TASK PROMPT >>
Within the records that follow, find every line containing the string "guide". Copy those lines.

THE DATA >>
⟨
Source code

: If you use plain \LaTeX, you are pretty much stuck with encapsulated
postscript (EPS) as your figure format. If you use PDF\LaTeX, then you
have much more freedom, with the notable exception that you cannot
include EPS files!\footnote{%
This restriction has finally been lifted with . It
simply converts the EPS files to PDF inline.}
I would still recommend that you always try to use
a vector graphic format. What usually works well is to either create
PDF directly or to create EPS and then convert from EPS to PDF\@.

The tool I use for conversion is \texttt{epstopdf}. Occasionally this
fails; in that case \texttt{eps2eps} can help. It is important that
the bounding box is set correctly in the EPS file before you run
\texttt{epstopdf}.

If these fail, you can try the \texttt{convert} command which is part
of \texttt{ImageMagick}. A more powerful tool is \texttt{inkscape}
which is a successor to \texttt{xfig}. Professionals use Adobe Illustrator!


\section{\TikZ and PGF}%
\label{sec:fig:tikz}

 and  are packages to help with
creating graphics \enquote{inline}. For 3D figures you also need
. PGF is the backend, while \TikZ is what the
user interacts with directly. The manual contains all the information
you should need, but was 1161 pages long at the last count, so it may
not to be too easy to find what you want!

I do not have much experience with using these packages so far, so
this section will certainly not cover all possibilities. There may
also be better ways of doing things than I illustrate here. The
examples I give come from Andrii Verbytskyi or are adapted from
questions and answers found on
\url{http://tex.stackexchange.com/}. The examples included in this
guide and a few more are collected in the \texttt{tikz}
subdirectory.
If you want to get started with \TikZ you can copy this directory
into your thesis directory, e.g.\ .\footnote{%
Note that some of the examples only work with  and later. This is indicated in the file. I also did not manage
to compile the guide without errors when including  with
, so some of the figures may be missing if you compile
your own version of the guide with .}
⟩
⟨
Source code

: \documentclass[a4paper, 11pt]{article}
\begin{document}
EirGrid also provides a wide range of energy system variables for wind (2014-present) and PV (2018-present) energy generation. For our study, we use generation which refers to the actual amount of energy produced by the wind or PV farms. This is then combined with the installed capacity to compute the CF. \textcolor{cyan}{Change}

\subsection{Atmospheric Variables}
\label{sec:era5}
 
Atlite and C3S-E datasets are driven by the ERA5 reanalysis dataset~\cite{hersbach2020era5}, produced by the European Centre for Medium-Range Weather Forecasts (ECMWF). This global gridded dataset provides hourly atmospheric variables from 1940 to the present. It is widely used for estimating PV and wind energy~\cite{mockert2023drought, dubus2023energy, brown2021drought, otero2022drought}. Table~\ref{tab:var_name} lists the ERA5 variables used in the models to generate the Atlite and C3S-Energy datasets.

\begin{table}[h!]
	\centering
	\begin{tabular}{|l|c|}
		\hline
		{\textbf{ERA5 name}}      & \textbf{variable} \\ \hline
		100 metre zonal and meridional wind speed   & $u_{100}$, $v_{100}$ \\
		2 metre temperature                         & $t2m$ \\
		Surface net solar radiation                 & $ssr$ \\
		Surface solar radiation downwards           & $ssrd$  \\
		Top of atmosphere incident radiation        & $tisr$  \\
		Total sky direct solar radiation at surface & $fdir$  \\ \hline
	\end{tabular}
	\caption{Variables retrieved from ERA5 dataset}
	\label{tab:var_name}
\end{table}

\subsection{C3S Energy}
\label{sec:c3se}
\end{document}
⟩
⟨
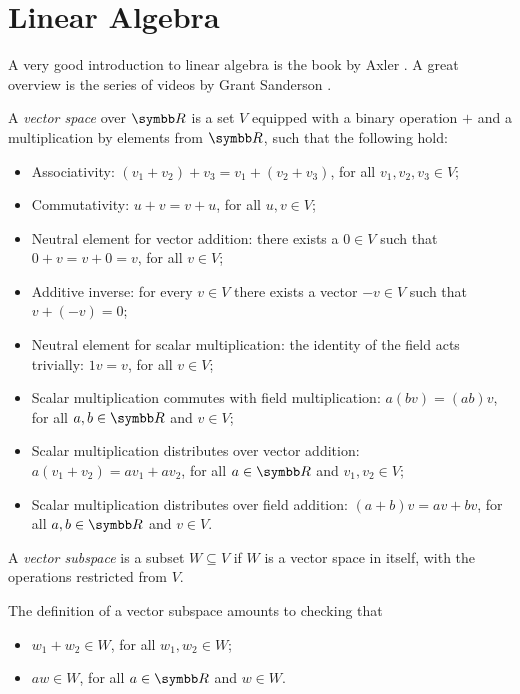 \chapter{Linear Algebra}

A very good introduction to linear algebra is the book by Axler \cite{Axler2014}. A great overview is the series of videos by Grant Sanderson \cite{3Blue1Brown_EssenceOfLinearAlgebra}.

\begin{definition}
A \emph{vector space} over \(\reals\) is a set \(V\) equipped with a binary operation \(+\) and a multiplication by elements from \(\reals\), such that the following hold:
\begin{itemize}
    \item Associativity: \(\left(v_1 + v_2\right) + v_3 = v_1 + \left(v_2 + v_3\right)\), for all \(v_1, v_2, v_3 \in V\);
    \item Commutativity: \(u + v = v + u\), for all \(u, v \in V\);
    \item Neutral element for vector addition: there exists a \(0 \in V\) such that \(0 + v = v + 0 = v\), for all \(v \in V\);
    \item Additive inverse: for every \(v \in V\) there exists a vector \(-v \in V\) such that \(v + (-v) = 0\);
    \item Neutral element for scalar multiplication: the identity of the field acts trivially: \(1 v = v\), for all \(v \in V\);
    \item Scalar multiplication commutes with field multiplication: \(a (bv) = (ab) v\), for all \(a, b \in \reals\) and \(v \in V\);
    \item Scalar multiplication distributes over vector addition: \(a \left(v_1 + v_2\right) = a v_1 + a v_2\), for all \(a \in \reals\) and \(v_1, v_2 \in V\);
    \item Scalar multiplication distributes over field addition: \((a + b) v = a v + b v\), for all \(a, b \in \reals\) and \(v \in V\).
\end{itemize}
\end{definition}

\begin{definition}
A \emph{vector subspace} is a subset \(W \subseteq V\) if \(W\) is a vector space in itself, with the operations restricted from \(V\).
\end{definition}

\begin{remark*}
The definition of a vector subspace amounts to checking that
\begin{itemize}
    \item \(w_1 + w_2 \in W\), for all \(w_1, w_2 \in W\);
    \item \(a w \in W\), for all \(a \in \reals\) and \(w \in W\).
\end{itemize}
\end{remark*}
⟩
COMPLETED TASK >>
guide and a few more are collected in the \texttt{tikz}
to compile the guide without errors when including  with
your own version of the guide with .}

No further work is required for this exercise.